Una volta condotta tale analisi, il Digital Service Act obbliga le piattaforme ad implementare misure concrete per ridurre i rischi sistemici, in virtù della tutela dei diritti fondamentali.

La “disinformazione”

Il punto che sta facendo discutere è quello relativo alla “disinformazione”. Il Digital Service Act infatti, stabilisce che le grandi piattaforme online dovrebbero anche concentrarsi sul modo in cui i servizi prestati vengono usati per diffondere e amplificare contenuti descritti come fuorvianti o ingannevoli, che di per sé non sono illegali, ma che secondo i promotori della legge giocano un ruolo importante nel generare i rischi sistemici. Nello specifico dovrebbero quindi anche prestare attenzione alla “disinformazione” e al modo in cui questa può finire per danneggiare società e democrazia. Tuttavia il Digital Service Act non definisce cosa sia la “disinformazione”.

Per fare ciò e per prevenire i rischi, secondo il Digital Service Act i grandi players del mercato digitali devono:

  • prendere in considerazione l’attuazione di “azioni di sensibilizzazione”, senza però specificare cosa questo significhi;
  • sia nella fase di analisi che di messa a punto di misure di attenuazione, coinvolgere rappresentanti dei destinatari dei loro servizi, rappresentanti dei gruppi potenzialmente interessati dai loro servizi, esperti indipendenti e organizzazioni della società civile;

Inoltre:

  • attrezzarsi a mettere in corsia preferenziale quanto portato alla loro attenzione dai “segnalatori attendibili”;
  • dotarsi di una funzione interna di controllo della conformità;
  • presentare una relazione annuale;
  • interfacciarsi con la Commissione europea;
  • rispondere, attraverso revisioni ad opera di terzi indipendenti, della loro conformità al Dsa e, se del caso, agli impegni supplementari assunti a norma di codici di condotta.

Le critiche

Le maggiori critiche rivolte ai meccanismi messi in moto dal Digital Service Act riguardano l’attendibilità delle decisioni su ciò che costituirebbe disinformazione o meno. Secondo certi commentatori c’è il rischio che attraverso alcuni articoli del Regolamento UE possano venir imposte limitazioni di natura prettamente politica alla libera circolazione di quelle che in realtà sono normali informazioni. In questo modo verrebbe deciso cosa è vero e cosa è falso, non però sulla base di fatti ma degli scopi politici di organismi sovranazionali.

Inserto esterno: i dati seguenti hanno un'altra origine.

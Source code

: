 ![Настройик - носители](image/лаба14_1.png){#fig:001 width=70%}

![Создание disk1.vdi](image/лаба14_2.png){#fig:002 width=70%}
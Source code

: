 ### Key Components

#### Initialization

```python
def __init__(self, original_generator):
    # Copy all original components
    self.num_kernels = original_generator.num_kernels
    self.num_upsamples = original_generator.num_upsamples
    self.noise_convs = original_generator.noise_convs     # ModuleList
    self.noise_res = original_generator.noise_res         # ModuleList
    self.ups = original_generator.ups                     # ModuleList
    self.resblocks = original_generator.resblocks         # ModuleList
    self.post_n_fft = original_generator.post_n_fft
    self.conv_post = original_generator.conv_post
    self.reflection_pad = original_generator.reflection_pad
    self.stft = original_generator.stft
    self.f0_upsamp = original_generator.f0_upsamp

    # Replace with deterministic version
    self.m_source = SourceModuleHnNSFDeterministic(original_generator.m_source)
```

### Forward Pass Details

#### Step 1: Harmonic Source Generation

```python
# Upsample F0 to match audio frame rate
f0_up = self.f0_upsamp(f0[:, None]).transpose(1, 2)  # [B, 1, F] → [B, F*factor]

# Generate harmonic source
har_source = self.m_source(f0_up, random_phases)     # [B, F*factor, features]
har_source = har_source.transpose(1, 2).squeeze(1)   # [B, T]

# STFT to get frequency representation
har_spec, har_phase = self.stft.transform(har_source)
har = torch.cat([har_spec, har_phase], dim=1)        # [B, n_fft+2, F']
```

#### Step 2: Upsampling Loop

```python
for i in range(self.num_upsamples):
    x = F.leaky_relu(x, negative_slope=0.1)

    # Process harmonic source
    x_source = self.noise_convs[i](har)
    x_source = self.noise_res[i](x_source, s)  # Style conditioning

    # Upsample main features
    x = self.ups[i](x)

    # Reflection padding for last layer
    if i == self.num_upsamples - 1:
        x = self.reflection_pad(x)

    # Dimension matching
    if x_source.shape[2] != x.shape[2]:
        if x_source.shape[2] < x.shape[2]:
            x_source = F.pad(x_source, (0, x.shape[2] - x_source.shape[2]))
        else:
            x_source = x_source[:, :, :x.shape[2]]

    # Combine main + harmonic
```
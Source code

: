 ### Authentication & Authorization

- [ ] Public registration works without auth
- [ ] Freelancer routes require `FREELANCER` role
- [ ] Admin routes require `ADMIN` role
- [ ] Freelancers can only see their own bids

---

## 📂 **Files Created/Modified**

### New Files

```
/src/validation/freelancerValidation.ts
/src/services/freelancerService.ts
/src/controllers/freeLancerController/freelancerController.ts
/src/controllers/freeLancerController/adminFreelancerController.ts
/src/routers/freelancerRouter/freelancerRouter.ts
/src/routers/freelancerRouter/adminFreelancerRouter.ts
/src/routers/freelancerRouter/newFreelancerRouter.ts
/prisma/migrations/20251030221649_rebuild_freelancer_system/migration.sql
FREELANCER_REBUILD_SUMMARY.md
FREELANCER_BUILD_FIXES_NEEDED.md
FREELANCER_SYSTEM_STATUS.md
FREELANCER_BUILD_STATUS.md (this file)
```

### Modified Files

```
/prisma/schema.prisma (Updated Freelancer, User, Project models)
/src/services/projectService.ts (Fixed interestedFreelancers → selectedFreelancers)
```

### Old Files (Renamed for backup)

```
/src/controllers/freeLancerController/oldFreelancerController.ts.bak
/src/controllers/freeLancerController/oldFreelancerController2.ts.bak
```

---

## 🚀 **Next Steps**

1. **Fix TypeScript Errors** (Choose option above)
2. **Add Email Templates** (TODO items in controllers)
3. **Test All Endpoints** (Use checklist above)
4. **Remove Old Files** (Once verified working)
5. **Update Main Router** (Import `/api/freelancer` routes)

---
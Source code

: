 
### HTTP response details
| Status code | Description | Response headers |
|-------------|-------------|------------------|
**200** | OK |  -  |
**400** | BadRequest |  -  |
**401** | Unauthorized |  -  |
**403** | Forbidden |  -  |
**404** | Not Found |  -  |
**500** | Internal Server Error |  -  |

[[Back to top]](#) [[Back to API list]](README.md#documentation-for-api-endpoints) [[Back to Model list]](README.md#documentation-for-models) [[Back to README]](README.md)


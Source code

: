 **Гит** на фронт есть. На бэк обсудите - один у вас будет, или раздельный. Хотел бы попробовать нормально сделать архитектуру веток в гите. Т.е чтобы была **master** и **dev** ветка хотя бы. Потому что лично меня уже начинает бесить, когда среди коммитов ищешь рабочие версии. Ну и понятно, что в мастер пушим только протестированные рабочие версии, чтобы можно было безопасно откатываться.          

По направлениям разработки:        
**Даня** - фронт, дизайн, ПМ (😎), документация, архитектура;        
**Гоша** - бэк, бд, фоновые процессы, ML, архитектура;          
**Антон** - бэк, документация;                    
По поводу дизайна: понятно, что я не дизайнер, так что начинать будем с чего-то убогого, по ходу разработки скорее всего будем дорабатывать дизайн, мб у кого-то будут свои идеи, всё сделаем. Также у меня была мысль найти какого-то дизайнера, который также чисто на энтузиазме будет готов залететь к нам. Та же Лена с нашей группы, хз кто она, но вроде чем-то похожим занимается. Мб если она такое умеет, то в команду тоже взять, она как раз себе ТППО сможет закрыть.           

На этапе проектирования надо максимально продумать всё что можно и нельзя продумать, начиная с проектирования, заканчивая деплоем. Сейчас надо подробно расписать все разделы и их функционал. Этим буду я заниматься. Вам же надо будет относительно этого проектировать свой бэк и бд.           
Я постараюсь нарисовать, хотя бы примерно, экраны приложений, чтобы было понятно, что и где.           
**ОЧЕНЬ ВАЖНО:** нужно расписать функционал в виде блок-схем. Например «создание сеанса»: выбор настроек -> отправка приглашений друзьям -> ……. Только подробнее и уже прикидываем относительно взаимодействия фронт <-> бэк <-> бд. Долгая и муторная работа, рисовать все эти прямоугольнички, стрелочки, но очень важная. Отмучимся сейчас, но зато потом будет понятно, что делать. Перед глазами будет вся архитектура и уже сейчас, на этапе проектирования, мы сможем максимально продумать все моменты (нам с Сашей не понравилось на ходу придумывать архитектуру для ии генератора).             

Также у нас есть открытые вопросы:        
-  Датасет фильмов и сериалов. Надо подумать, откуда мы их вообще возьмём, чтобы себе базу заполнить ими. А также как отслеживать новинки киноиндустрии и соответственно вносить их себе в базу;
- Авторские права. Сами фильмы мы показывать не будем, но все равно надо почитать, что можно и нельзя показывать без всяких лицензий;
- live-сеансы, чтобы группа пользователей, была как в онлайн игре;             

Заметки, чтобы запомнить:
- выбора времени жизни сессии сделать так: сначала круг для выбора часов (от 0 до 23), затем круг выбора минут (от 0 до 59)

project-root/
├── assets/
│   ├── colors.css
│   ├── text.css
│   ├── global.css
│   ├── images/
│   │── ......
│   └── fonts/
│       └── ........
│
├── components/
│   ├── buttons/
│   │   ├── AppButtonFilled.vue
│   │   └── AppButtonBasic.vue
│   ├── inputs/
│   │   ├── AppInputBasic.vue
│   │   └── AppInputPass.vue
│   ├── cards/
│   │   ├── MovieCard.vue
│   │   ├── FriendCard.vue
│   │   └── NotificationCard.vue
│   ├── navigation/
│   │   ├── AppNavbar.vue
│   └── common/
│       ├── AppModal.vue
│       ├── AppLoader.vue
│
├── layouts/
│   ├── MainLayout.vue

Un’altra critica analoga riguarda il nascente Comitato Europeo per i Servizi Digitali. Tale Comitato, per il momento definito come “gruppo consultivo indipendente composto da coordinatori dei servizi digitali rappresentati da funzionari di alto livello”, avrebbe il compito di stabilire le regole per la pubblicazione di informazioni. Tuttavia non sono pochi a far notare che sarà guidato dalla Commissione Europea, un organo politico, e dunque a metterne in discussione l’indipendenza e l’imparzialità.

Preoccupa poi il Considerando 91 del Digital Service Act, laddove di si dice che “in caso di crisi” potrebbe essere necessario “adottare con urgenza determinate misure specifiche”. Secondo alcuni ciò potrebbe venir usato dalla Commissione Europea per imporre alle piattaforme un adattamento dei meccanismi di moderazione dei contenuti, in favore, anche in termini di risorse, dei così detti debunkers, presunti “segnalatori attendibili” che avrebbero capacità e competenze per individuare, definire e segnalare contenuti illegali.

Infine, suscita preoccupazione il fatto che, in caso di emergenza, l’UE potrà richiedere alla piattaforme l’adozione di quelle “misure di sensibilizzazione”, così come la promozione di “informazioni affidabili”.